Stored items

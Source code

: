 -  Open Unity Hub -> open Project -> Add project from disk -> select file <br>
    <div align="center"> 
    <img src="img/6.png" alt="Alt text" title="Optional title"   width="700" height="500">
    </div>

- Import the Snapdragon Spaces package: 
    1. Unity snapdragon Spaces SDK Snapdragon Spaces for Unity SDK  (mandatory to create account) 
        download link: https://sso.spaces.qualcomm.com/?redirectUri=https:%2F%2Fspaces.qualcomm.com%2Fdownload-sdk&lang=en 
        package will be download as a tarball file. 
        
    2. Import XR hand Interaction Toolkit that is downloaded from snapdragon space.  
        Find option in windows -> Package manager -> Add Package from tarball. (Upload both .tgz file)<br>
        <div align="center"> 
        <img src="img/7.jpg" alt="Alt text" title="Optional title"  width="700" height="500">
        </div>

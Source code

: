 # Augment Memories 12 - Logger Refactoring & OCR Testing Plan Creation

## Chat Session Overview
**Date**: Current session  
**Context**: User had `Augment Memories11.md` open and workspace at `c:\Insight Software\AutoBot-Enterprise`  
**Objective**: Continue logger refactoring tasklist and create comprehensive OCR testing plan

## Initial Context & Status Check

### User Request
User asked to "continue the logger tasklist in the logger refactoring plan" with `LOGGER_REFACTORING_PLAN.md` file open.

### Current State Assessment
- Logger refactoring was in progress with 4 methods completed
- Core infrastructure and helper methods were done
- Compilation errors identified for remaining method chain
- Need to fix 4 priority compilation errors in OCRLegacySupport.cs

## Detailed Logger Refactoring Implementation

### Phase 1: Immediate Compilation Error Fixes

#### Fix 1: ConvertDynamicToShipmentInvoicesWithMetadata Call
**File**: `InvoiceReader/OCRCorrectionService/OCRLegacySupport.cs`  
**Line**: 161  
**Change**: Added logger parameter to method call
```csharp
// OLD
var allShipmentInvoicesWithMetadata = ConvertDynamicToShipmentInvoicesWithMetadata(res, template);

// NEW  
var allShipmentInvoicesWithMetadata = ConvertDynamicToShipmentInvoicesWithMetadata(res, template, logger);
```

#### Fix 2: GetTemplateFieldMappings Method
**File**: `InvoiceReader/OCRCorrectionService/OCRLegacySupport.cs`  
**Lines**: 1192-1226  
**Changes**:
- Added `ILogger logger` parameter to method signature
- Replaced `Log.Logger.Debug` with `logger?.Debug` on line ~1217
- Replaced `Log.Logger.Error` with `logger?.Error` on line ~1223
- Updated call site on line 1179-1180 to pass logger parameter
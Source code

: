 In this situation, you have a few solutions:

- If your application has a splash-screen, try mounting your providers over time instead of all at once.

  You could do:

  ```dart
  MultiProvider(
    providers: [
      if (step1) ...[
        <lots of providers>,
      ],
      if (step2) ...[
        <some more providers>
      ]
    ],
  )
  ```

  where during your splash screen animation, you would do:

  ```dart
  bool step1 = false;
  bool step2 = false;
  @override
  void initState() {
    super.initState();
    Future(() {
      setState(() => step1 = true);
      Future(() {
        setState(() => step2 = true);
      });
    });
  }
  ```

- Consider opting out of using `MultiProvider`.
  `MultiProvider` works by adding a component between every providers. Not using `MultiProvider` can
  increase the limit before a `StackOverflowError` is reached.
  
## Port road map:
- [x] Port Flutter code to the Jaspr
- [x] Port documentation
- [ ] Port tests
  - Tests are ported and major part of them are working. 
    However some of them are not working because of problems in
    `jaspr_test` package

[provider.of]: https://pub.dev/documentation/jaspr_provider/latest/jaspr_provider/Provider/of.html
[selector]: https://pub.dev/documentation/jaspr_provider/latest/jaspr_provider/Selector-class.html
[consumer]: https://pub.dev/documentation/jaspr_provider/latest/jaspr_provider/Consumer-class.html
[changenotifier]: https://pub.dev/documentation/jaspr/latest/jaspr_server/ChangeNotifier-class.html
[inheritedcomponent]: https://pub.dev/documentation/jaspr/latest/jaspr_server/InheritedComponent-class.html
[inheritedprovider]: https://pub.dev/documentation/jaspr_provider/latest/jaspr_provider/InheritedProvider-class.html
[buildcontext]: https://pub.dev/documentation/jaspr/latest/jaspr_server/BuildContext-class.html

* **Aim of the exercise**:
Would you repeat each line above exactly as it stands?

* **Solution to this exercise**:
Source code

: -  Open Unity Hub -> open Project -> Add project from disk -> select file <br>
    <div align="center"> 
    <img src="img/6.png" alt="Alt text" title="Optional title"   width="700" height="500">
    </div>

- Import the Snapdragon Spaces package: 
    1. Unity snapdragon Spaces SDK Snapdragon Spaces for Unity SDK  (mandatory to create account) 
        download link: https://sso.spaces.qualcomm.com/?redirectUri=https:%2F%2Fspaces.qualcomm.com%2Fdownload-sdk&lang=en 
        package will be download as a tarball file. 
        
    2. Import XR hand Interaction Toolkit that is downloaded from snapdragon space.  
        Find option in windows -> Package manager -> Add Package from tarball. (Upload both .tgz file)<br>
        <div align="center"> 
        <img src="img/7.jpg" alt="Alt text" title="Optional title"  width="700" height="500">
        </div>

Source code

: # Augment Memories 12 - Logger Refactoring & OCR Testing Plan Creation

## Chat Session Overview
**Date**: Current session  
**Context**: User had `Augment Memories11.md` open and workspace at `c:\Insight Software\AutoBot-Enterprise`  
**Objective**: Continue logger refactoring tasklist and create comprehensive OCR testing plan

## Initial Context & Status Check

### User Request
User asked to "continue the logger tasklist in the logger refactoring plan" with `LOGGER_REFACTORING_PLAN.md` file open.

### Current State Assessment
- Logger refactoring was in progress with 4 methods completed
- Core infrastructure and helper methods were done
- Compilation errors identified for remaining method chain
- Need to fix 4 priority compilation errors in OCRLegacySupport.cs

## Detailed Logger Refactoring Implementation

### Phase 1: Immediate Compilation Error Fixes

#### Fix 1: ConvertDynamicToShipmentInvoicesWithMetadata Call
**File**: `InvoiceReader/OCRCorrectionService/OCRLegacySupport.cs`  
**Line**: 161  
**Change**: Added logger parameter to method call
```csharp
// OLD
var allShipmentInvoicesWithMetadata = ConvertDynamicToShipmentInvoicesWithMetadata(res, template);

// NEW  
var allShipmentInvoicesWithMetadata = ConvertDynamicToShipmentInvoicesWithMetadata(res, template, logger);
```

#### Fix 2: GetTemplateFieldMappings Method
**File**: `InvoiceReader/OCRCorrectionService/OCRLegacySupport.cs`  
**Lines**: 1192-1226  
**Changes**:
- Added `ILogger logger` parameter to method signature
- Replaced `Log.Logger.Debug` with `logger?.Debug` on line ~1217
- Replaced `Log.Logger.Error` with `logger?.Error` on line ~1223
- Updated call site on line 1179-1180 to pass logger parameter
Source code

: In this situation, you have a few solutions:

- If your application has a splash-screen, try mounting your providers over time instead of all at once.

  You could do:

  ```dart
  MultiProvider(
    providers: [
      if (step1) ...[
        <lots of providers>,
      ],
      if (step2) ...[
        <some more providers>
      ]
    ],
  )
  ```

  where during your splash screen animation, you would do:

  ```dart
  bool step1 = false;
  bool step2 = false;
  @override
  void initState() {
    super.initState();
    Future(() {
      setState(() => step1 = true);
      Future(() {
        setState(() => step2 = true);
      });
    });
  }
  ```

- Consider opting out of using `MultiProvider`.
  `MultiProvider` works by adding a component between every providers. Not using `MultiProvider` can
  increase the limit before a `StackOverflowError` is reached.
  
## Port road map:
- [x] Port Flutter code to the Jaspr
- [x] Port documentation
- [ ] Port tests
  - Tests are ported and major part of them are working. 
    However some of them are not working because of problems in
    `jaspr_test` package

[provider.of]: https://pub.dev/documentation/jaspr_provider/latest/jaspr_provider/Provider/of.html
[selector]: https://pub.dev/documentation/jaspr_provider/latest/jaspr_provider/Selector-class.html
[consumer]: https://pub.dev/documentation/jaspr_provider/latest/jaspr_provider/Consumer-class.html
[changenotifier]: https://pub.dev/documentation/jaspr/latest/jaspr_server/ChangeNotifier-class.html
[inheritedcomponent]: https://pub.dev/documentation/jaspr/latest/jaspr_server/InheritedComponent-class.html
[inheritedprovider]: https://pub.dev/documentation/jaspr_provider/latest/jaspr_provider/InheritedProvider-class.html
[buildcontext]: https://pub.dev/documentation/jaspr/latest/jaspr_server/BuildContext-class.html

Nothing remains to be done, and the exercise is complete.